In this city that has finally managed to wound me in the course of a wicked subway rap battle, I still enjoy and crave the challenge: today, it’s prose production, the crumpling up of old schedules, the whipping of manuscripts into inboxes of distant editors, a throwing of oneself south to the archive to slake the thirst for more documents.

In the past five days I managed to submit two book reviews (totaling about 4000 words, of which 2,850 were for German historians, a tough bunch indeed) and a revised article manuscript (about 12,000 words long).   Now that those pipes are unclogged, I can turn to the unfinished, or in Schubertian terms, die Unvollendete:

– finishing a Rape of Nanking essay based on work I did last year at Stanford (3500 words),

– three article manuscripts based on the East German and Nazi archives in Berlin (about 21,000 words),

– some administrative business for my life as a professor-pedagogue (unpublishable, word counts don’t matter),

– book manuscript A (120,000 words)

– book manuscript B (51,000 words)

– a few translations of worthy European materials for this blog (from the German and French, and we never do word counts on Sinologistical Violoncellist itself, as that would imply that it is an actual “publication”),

– final edits and submission of  my “sure-to-be-slain-by-the-reviewers, but-deserving-of-review-anyway” manuscript on Simone de Beauvoir’s trip to China in 1955 (12,000 words).

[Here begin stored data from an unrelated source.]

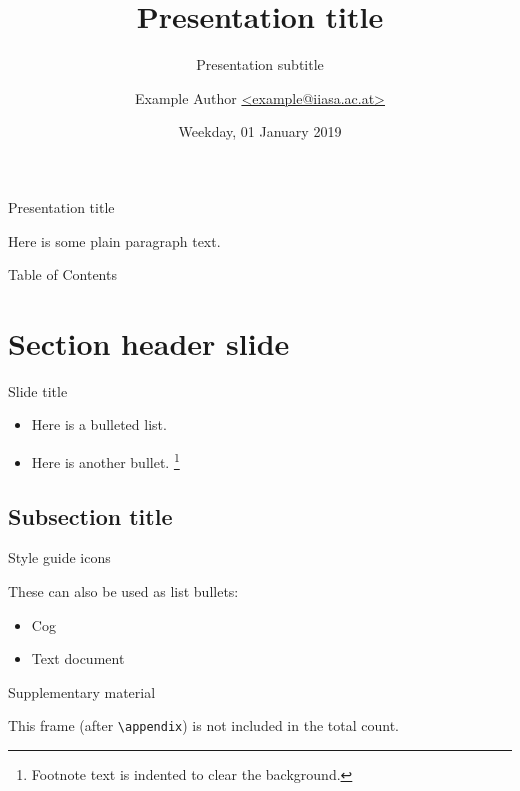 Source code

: \documentclass[aspectratio=169]{beamer}
\title{Presentation title}
\subtitle{Presentation subtitle}
\author{Example Author
  \href{mailto:example@iiasa.ac.at}%
  {\ttfamily <example@iiasa.ac.at>}}
\date{Weekday, 01 January 2019}
\institute{Venue for presentation}
\begin{document}
\maketitle

\begin{frame}{Presentation title}

Here is some plain paragraph text.

\end{frame}

\begin{frame}{Table of Contents}

\tableofcontents

\end{frame}

\section{Section header slide}

\begin{frame}{Slide title}

\begin{itemize}
  \item Here is a bulleted list.
  \item Here is another bullet.
    \footnote{Footnote text is indented to clear the background.}
\end{itemize}

\end{frame}

\subsection{Subsection title}

\begin{frame}{Style guide icons}


These can also be used as list bullets:

\begin{itemize}
  \item [\iiasaicon{cog}] Cog
  \item [\iiasaicon{doc-text}] Text document
\end{itemize}

\end{frame}

\appendix

\begin{frame}{Supplementary material}

This frame (after \texttt{\textbackslash{}appendix}) is not included in the total count.

\end{frame}
\end{document}

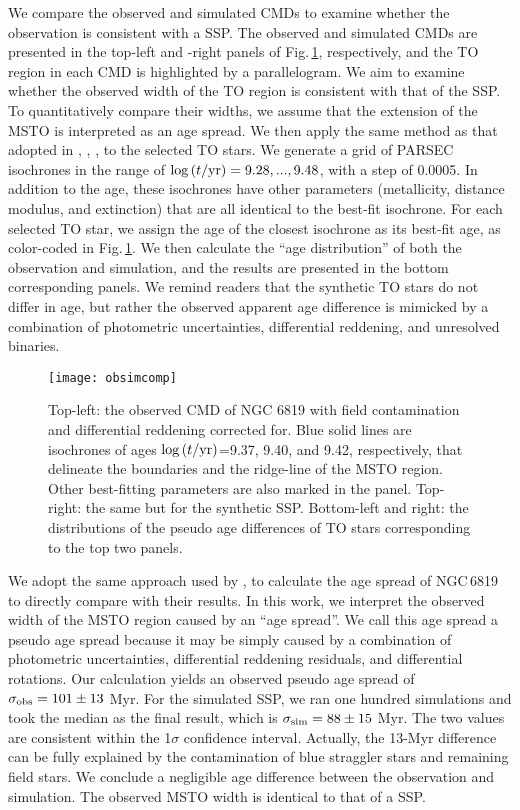 \documentclass[twocolumn]{aastex631}
\begin{document}
We compare the observed and simulated CMDs to examine whether the observation is consistent with a SSP. The observed and simulated CMDs are presented in the top-left and -right panels of Fig.\,\ref{fig:obsimcomp}, respectively, and the TO region in each CMD is highlighted by a parallelogram. We aim to examine whether the observed width of the TO region is consistent with that of the SSP. To quantitatively compare their widths, we assume that the extension of the MSTO is interpreted as an age spread. We then apply the same method as that adopted in \citet{li2014not}, \citet{Bastian2016A}, \citet{bastian2018extended}, \citet{cordoni2018extended} to the selected TO stars. We generate a grid of PARSEC isochrones in the range of $\log{(t/{\rm yr})}=9.28,...,9.48$, with a step of 0.0005. In addition to the age, these isochrones have other parameters (metallicity, distance modulus, and extinction) that are all identical to the best-fit isochrone. For each selected TO star, we assign the age of the closest isochrone as its best-fit age, as color-coded in Fig.\,\ref{fig:obsimcomp}. We then calculate the ``age distribution'' of both the observation and simulation, and the results are presented in the bottom corresponding panels. We remind readers that the synthetic TO stars do not differ in age, but rather the observed apparent age difference is mimicked by a combination of photometric uncertainties, differential reddening, and unresolved binaries. 
\begin{figure*}
	\centering
	\texttt{[image: obsimcomp]}
	\caption{Top-left: the observed CMD of NGC 6819 with field contamination and differential reddening corrected for. Blue solid lines are isochrones of ages $\log{(t/{\rm yr})}$=9.37, 9.40, and 9.42, respectively, that delineate the boundaries and the ridge-line of the MSTO region. Other best-fitting parameters are also marked in the panel. Top-right: the same but for the synthetic SSP. Bottom-left and right: the distributions of the pseudo age differences of TO stars corresponding to the top two panels.}
	\label{fig:obsimcomp}
\end{figure*}

We adopt the same approach used by \citet{milone2015multiple}, \cite{cordoni2018extended} to calculate the age spread of NGC\,6819 to directly compare with their results. In this work, we interpret the observed width of the MSTO region caused by an ``age spread''. We call this age spread a pseudo age spread because it may be simply caused by a combination of photometric uncertainties, differential reddening residuals, and differential rotations.  Our calculation yields an observed pseudo age spread of $\sigma_{\rm obs} = 101\pm13$ Myr. For the simulated SSP, we ran one hundred simulations and took the median as the final result, which is $\sigma_{\rm sim}=88\pm15$ Myr. The two values are consistent within the 1$\sigma$ confidence interval. Actually, the 13-Myr difference can be fully explained by the contamination of blue straggler stars and remaining field stars. We conclude a negligible age difference between the observation and simulation. The observed MSTO width is identical to that of a SSP.  
\end{document}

That is all going to require some hacking.  Fortunately I will be taking short trips soon to Hamburg and Helsinki, probably skipping an incredible conference in Leiden, Netherlands, and ending up in Seoul in a week’s time.  Because how could I forget about Korea?  Better get busy so as not to be dragging around a bag of papers flecked with blue and red ink, as if an invasion plan for my own projects, a kind of surprise attack, were in the offing.

But at least some of the work has now been smitten, in the sense of me having done the smiting.  The motes grow large as they approach the eye, but once the fine detail work is done, the writer can merely exhale, and they float away, weightless as an idea.